Abstract:
Circadian clocks are internal mechanisms regulating many physiological processes.
Research suggests that the circadian clock may regulate repair of cellular damage caused
by reactive oxygen species (ROS), but molecular pathways from the clock to ROS repair
are not known. The gene cncC, known in mammals as Nrf2, and its repressor keap1,
mediate the cellular responses to oxidative stress and activate genes such as glutathiones-
transferase (gstD1) and glutamate cysteine ligase (Gclc), which encode important
detoxification enzymes. The question addressed in this study was whether clock genes
regulate the response to oxidative stress in Drosophila melanogaster by stimulating
expression of cncC/Nrf2 and keap1, which then activate gstD1 and Gclc. Expression
profiles of cncC/Nrf2, keap1, gstD1, and Gclc were measured in flies with normal or
disrupted clocks over a 24 h period.
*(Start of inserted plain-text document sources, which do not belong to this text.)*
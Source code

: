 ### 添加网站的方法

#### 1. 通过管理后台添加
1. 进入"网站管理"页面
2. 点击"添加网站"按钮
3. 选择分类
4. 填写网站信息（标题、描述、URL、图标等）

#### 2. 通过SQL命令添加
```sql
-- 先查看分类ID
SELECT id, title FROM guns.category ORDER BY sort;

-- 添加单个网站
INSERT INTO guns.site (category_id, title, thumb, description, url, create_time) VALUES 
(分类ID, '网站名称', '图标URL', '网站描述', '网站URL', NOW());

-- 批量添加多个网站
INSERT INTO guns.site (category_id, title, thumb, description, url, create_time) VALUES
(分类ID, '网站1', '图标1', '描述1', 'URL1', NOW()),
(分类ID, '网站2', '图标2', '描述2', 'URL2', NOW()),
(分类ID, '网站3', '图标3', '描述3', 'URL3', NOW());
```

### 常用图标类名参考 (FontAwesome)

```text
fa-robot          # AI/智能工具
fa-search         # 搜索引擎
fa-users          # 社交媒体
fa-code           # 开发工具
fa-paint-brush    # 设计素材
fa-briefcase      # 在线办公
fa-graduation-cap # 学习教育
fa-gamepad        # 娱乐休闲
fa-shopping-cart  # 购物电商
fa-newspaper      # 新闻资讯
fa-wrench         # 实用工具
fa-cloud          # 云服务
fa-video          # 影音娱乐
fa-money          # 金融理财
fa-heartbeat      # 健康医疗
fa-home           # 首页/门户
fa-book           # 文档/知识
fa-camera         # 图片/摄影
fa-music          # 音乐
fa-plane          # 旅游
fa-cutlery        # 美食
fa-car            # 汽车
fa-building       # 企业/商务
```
We show the circadian clock does not control
transcription of cncC/Nrf2 and keap1. In contrast, the effector genes gstD1 and Gclc
showed daily rhythms of expression, which were disrupted in clock mutants. These
results suggest that the clock may modulate the expression of genes involved in ROS
protection. This study provides new knowledge on ROS regulation, which is a rising
health concern due to the cellular damage they cause.